Sul destino del friulano si esagera o si sottovaluta il problema?
«La questione è male impostata nel senso che il tema non è quello di salvare il friulano neanche fosse un malato terminale e molti mi sono sembrati seduti a un capezzale tranne che Dj Tubet che ha detto parole vive. Il problema è che si devono garantire le condizioni di vita e di sviluppo in tutti gli ambiti della società, che il friulano non ha avuto. Io penso che ci sia ancora la possibilità di intervenire, a patto che si manifesti una volontà politica».
Ma un peggioramento c’è stato.
«A Onde Furlane conosciamo bene l’humus della lingua, la sua presenza nella società e posso dire che, nonostante le grida di allarme, finora il friulano si è costantemente reinventato nella cultura, ma anche negli ambiti sociali. Quando i lavoratori davanti alle fabbriche a rischio di chiusura tirano fuori la bandiera friulana e scrivono in marilenghe le ragioni della loro protesta vuol dire che la lingua è viva. Poi è chiaro che il dato generale è che sta calando, come tutte le lingue minoritarie, ma direi anche qualcuna maggioritaria. Però questo è un problema che dipende dal potere, il riflesso della dominazione da parte delle politiche che vogliono far sparire le voci differenti».
Quali sono i rischi reali?
«Il friulano subisce un tentativo di minorizzazione. Questione da non sottovalutare a cui bisogna rispondere facendo leva sulle garanzie previste dalla Costituzione e battendo sul fatto che la sua esistenza corrisponde a un’esigenza molto variegata di giustizia, di diritti, di democrazia, ma anche alla necessità di tutelare una ricchezza culturale che può tradursi in opportunità economica, come hanno fatto in Catalogna, in Galles, in Scozia».
Su chi fare affidamento?
«Detto che qui non c’è niente da preservare, ma c’è un patrimonio da vivere e far crescere in ogni ambito, la scuola è senz’altro importante. Ma direi che ogni soggetto dovrebbe fare la sua parte, magari in un gioco di squadra coordinato. Noi come radio facciamo la nostra, anche di piú rispetto alle scarse risorse finanziarie ricevute. Produciamo cultura e informazione in friulano usando la lingua e promuovendola anche con una produzione discografica e documentaria. Possiamo dire che con noi il friulano è cresciuto: una lingua non accademica, viva, libera, che parla al mondo. Perché la marilenghe si salva solo se acquista le nuove capacità di comunicare oggi necessarie. La scuola è importante, ma se poi i ragazzi non trovano il friulano sul web è tutto inutile. Gli interventi devono procedere di pari passo: a scuola come negli uffici pubblici, in tutte le modalità di comunicazione. Per questo non capisco chi difende l’immagine della lingua della memoria, del cuore, della civiltà contadina: forse che le altre parlate europee non hanno dietro di sé un passato di civiltà rurale? Possibile che solo il friulano non debba sopravvivere alla fine di quella stagione?».
La scuola e chi altri?
«Un tempo c’era la famiglia, ma anche da noi vive una stagione difficile e poi quanto stanno in casa i bambini? Credo che un soggetto importante oggi siano i media, da affiancare alla scuola per quanto riguarda la produzione culturale e l’uso sociale della lingua».
La scuola, dunque.
«Ma servirebbero scelte importanti in una regione in cui oltre al friulano si dovrebbe insegnare bene lo sloveno e il tedesco, in un’ottica di educazione plurilingue che contribuirebbe a formare una cittadinanza europea consapevole. Perché il localismo, oggi, parla una lingua sola che è quella maggioritaria, e non riconosce altro da sé, mentre le lingue minoritarie sono il nostro vero passaporto europeo».
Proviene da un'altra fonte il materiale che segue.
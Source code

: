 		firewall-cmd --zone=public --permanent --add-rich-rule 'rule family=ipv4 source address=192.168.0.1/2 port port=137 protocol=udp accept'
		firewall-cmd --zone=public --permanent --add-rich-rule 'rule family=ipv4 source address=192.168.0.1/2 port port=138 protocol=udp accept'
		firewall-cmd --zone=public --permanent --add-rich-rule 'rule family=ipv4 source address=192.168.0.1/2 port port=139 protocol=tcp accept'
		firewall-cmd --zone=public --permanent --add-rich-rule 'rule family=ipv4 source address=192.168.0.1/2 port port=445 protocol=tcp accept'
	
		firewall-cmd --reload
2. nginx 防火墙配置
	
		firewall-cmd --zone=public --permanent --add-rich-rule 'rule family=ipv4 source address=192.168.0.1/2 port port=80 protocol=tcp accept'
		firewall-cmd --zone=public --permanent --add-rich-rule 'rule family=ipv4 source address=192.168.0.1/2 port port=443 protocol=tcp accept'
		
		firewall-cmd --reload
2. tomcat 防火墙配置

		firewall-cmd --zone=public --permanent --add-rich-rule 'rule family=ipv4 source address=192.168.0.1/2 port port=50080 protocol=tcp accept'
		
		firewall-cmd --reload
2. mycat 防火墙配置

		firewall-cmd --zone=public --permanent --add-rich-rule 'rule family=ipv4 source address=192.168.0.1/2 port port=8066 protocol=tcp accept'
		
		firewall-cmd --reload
Eppure le legge di tutela è una conquista acquisita.
«Sono passati quattordici anni. Non in vano, perché la legge è servita a far cambiare la percezione della lingua. Oggi il friulano lo si parlerà anche meno, ma con piú consapevolezza».
La politica dunque ha lavorato?
«Ma per affermare l’autonomia non ha mai fatto veramente leva sulle specificità culturali e linguistiche. Cosí si sono perse tante opportunità. Oggi ho l’impressione che la classe politica guardi al problema come da fuori, aspettando gli ordini, e non si accorge che il friulano è piú che mai vivo nella società reale».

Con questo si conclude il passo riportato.